Problem
Over the course of working with a LIT tests system in LLVM, many times I was frustrated with the way FileCheck behaves. Personally, I find FileCheck to be way too “forgiving” [1] i.e. it does not really sanitize its input. As a result, one opens up the tests to bugs. Latest examples that I’ve encountered:
CHEKC- typos not “caught” and as a result the written test effectively does nothing. Examples in main branch of LLVM: #1, #2, #3, there are more. Common typos from my experience areCHEKC,CHECK-SAEM, etc.CHECK-DAG- is a very special command that doesn’t play well with anything else. For example, writing a CHECK-SAME after CHECK-DAG produces no error, yet CHECK-SAME does nothing - because support for CHECK-SAME is not implemented for CHECK-DAG (at least as far as I understand the situation). After a brief search, I do not see misuses of CHECK-DAG in LLVM but I’ve seen it multiple times in our downstream.CHECK-NOT- is also very special as its semantics is “the specified line is not present at this position”. In a large enough test, this semantics can often become an accidental test bug. Consider:
// Note: this is pseudo-MLIR example
%0 = foo(...)
%1 = bar(%0)
// succeeds:
// CHECK: bar
// CHECK-NOT: foo
// fails:
// CHECK-NOT: foo
// CHECK: bar
CHECK-SAME-LITERAL- is a “syntax error” as the intended command isCHECK-SAME{LITERAL}. As in the case of typos, such line seems to be ignored.- I do not recall more misusages from the top of my head but I could imagine they exist
Proposal
My proposal is to enhance the FileCheck tool by adding sanity checks (such as “is there a typo in the keyword?”), syntax checks and “workflow” logical checks (such as “for CHECK-SAME is there a preceding CHECK?”) that run before the tool starts to analyse the given text.

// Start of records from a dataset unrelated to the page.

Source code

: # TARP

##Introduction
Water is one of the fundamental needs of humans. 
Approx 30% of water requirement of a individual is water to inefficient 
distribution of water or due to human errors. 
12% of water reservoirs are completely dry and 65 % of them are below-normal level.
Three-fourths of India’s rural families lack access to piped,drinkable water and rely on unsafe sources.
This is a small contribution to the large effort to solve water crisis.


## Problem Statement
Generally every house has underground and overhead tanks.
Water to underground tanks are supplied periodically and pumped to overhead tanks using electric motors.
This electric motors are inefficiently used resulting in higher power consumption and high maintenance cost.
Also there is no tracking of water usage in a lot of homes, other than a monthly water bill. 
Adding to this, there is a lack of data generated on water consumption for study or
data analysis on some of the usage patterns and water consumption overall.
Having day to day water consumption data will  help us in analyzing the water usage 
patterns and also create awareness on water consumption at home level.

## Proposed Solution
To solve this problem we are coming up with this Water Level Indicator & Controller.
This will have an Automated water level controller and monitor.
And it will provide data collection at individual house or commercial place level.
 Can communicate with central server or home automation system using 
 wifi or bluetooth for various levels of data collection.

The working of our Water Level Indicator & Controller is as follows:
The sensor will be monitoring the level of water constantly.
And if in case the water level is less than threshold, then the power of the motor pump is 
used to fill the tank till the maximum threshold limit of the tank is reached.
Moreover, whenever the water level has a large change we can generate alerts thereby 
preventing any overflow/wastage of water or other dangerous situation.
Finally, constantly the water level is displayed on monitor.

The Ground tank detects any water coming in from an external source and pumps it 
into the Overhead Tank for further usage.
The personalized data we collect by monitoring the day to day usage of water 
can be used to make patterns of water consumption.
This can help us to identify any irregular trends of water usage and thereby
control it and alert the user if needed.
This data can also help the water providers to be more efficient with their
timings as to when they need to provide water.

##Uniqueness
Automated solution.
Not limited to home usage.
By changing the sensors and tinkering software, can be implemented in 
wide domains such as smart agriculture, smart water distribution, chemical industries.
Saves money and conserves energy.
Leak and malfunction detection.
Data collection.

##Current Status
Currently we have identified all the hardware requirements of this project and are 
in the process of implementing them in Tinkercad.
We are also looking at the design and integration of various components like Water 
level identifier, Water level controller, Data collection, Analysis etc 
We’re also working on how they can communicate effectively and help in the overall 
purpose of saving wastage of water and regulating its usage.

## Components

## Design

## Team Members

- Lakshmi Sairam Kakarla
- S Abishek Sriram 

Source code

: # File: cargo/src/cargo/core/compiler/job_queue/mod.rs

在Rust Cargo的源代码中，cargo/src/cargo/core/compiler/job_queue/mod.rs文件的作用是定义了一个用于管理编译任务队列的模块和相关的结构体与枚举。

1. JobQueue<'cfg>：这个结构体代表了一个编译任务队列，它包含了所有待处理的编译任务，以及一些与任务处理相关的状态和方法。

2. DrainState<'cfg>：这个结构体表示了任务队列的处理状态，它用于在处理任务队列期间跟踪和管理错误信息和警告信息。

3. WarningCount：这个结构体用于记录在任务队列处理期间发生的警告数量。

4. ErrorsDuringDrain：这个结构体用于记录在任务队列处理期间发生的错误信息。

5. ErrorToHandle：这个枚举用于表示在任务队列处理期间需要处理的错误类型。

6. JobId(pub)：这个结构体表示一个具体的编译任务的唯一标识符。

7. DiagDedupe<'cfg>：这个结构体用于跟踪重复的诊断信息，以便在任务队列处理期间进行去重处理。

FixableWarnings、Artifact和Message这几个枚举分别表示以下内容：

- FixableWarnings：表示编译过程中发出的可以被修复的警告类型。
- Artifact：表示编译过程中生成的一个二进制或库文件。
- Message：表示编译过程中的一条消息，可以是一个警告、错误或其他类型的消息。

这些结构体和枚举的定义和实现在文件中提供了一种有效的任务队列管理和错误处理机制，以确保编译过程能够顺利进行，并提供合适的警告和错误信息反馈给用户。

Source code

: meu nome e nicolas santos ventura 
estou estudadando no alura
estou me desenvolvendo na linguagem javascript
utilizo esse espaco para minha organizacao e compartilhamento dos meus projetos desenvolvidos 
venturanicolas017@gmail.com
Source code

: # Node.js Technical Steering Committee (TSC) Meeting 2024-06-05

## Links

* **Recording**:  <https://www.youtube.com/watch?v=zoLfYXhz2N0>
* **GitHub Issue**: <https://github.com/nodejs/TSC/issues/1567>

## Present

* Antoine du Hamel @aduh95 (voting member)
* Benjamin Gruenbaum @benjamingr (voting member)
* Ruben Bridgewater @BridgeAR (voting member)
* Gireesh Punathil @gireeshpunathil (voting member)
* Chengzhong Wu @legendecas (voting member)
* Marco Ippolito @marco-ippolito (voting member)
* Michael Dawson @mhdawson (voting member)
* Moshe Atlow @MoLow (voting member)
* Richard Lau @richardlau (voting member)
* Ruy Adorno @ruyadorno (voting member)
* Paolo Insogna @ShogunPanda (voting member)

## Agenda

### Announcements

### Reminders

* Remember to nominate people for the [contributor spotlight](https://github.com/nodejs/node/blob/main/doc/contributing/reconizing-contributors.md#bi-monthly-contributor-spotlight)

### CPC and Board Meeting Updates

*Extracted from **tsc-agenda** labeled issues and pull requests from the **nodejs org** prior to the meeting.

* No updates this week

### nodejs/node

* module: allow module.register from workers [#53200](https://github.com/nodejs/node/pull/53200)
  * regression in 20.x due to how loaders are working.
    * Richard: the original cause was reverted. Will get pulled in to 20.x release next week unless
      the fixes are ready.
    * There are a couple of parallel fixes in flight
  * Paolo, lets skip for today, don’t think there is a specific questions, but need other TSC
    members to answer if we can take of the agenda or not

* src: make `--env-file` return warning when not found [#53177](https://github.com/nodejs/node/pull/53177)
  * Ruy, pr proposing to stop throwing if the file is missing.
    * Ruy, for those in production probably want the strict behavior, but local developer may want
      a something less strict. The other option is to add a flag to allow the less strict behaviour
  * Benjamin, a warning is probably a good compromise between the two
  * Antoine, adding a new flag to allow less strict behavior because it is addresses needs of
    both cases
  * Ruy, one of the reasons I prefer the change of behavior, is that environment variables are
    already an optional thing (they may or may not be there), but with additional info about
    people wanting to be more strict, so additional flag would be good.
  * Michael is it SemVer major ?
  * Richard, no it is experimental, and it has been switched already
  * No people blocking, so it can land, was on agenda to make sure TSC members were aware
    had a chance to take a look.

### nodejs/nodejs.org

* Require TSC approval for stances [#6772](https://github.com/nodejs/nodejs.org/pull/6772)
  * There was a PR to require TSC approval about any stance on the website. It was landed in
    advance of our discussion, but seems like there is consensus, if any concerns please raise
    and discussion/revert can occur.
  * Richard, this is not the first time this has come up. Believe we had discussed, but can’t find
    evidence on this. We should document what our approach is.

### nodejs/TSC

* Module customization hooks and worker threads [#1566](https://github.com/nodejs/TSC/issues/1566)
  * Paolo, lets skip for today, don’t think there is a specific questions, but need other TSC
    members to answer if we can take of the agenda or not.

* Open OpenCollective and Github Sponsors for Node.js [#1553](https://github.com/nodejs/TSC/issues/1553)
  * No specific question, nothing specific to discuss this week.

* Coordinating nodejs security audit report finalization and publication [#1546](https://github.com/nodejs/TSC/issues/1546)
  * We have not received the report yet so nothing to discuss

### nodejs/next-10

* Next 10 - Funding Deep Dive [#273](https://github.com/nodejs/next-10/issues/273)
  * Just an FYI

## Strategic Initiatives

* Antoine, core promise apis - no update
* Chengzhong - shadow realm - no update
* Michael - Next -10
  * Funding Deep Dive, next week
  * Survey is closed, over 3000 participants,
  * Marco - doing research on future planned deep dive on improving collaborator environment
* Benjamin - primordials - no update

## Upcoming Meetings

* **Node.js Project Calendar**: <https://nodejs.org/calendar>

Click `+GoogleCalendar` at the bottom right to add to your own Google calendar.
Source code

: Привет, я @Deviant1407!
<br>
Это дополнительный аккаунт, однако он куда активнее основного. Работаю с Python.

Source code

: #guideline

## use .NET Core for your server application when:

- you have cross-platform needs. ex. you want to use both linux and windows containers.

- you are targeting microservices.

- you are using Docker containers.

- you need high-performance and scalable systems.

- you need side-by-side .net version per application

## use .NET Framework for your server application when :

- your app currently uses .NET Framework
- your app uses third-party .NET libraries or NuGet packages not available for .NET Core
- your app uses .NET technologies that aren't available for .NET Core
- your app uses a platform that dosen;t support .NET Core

- For typos, et. al the process could follow an “is it a duck” test (i.e. “if it looks like a duck and it sounds like a duck, it’s most likely a duck”): if there’s a line that could almost be treated as a command, it is a command. Consider:
// CHEKC: ...
^ ^ ^^^^
| | the word immediately follows and is "similar" to --check-prefix value
| has a whitespace (" ") right after
starts with "//"
-> decision: IS a misspelled command
// the next line is run through CHEKC:
^^^^^
the word doesn't immediately follow
-> decision: is NOT a misspelled command
For the “approximation” algorithm, one may have something like a Levenshtein_distance based heuristic (actually, could we ask linting experts within LLVM for a good algorithm here - this is a task that’s generally solved by linters/IDEs/etc.?).
Thus, if a misspelled command, an error is produced and the test fails.
- The next phase, assuming typos are eliminated due to the procedure above, is to ensure no syntax errors such as CHECK-LITERAL vs CHECK{LITERAL} or CHECK- (with an extra
-).
Given that we “know” the command (it is “parsed” successfully), any later deviation is unexpected and constitutes a failure. In general, I guess this forces one to have a full-blown parser but given that the FileCheck “API” is rather minimalistic, perhaps we could have a set of “possible results” hardcoded and that would already be sufficient.
- To counter logical errors (such as “CHECK-SAME cannot follow CHECK-DAG”), it seems reasonable to hold a stack-based state of commands.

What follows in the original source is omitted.